Shaped Out of Cloud
In Between
With the Eyes of a Child
Black and White
The Sound of Her World
Sleep Tight
Off her Hands
Shine
Point of No Return
All These Years
Home
VÖ: 20.02.2015
Label: Gentle Art of Music
Autor: MC Lucius
Bewertung: 10 / 10
Es gibt weiß Gott schlimmere Aufgaben für einen Rezensenten, als das neueste Werk der norddeutschen Progressive Rock Formation SYLVAN zu besprechen. Und trotzdem ist es nicht so einfach, wie man meinen könnte. Denn "Home" zu hören, macht einerseits riesigen Spaß, doch auf der anderen Seite findet sich nichts, woran man rumnörgeln könnte. Was unsereins ja gerne tut. Irgendein Haar wird sich in der Suppe schon finden lassen. Oder? Handelt es sich also bei "Home" um ein perfektes Album? Aus meiner Sicht auf jeden Fall. Hier liegt so etwas wie die Blaupause des progressiven Rock vor.

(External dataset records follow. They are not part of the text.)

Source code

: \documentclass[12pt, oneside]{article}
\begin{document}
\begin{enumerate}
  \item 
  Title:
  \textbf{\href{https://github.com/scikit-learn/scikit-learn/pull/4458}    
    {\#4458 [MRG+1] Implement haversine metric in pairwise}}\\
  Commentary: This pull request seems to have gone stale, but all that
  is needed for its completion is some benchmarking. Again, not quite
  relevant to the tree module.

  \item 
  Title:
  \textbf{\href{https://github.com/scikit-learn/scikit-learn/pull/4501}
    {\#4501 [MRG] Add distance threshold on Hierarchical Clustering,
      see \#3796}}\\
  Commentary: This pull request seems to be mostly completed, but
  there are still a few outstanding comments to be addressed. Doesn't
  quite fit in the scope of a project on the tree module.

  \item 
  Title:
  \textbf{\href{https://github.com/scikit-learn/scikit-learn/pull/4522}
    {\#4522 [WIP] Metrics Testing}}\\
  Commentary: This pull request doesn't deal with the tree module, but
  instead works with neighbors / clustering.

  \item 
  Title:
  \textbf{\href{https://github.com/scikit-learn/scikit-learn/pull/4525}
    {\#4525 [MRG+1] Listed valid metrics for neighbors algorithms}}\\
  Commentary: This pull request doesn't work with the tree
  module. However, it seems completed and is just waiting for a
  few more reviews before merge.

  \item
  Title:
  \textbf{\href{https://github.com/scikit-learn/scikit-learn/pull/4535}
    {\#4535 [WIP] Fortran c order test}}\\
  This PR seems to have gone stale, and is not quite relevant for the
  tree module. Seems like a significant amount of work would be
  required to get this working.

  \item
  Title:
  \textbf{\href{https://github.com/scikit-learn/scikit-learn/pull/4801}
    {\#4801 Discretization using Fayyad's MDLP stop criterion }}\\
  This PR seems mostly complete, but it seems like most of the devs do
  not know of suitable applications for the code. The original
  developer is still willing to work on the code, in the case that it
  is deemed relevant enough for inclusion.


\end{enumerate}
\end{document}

Doch geben wir erstmal step by step Butter bei die Fische. Die Scheibe startet eher bedächtig, es dauert rund dreieinhalb Minuten, bis sie Fahrt aufnimmt. Hier zeigt sich aber bereits, wie geschickt es die Musiker aus Hamburg verstehen, einen Spannungsbogen aufzubauen und diesen auch auf "Spannung" zu halten. Mit "Not far from the Sky" und "Shaped out of Clouds" stehen zwei Sechs - Minüter am Anfang des Albums, die so clever miteinander verwoben sind, daß man fast gar nicht mitbekommt, wo ein Song endet und der nächste beginnt. Da fühlt man sich an Pink Floyd'sche "Dark Side Of The Moon" Zeiten erinnert.
Daß es sich bei "Home" um ein Konzept Album handelt, bemerkt man spätestens bei "In Between", mit 10:50 Minuten der längste Track des Silberlings. Erzählt wird die Geschichte einer jungen Frau, die auf der Suche nach ihren Kindheitserinnerungen und ihrer Heimat ist. Daß dabei schonmal die Hoffnung verloren geht, gehört ebenso dazu wie Zweifel und Ängste, welche die Protagonistin im Verlaufe der rund 78 Minuten immer wieder plagen.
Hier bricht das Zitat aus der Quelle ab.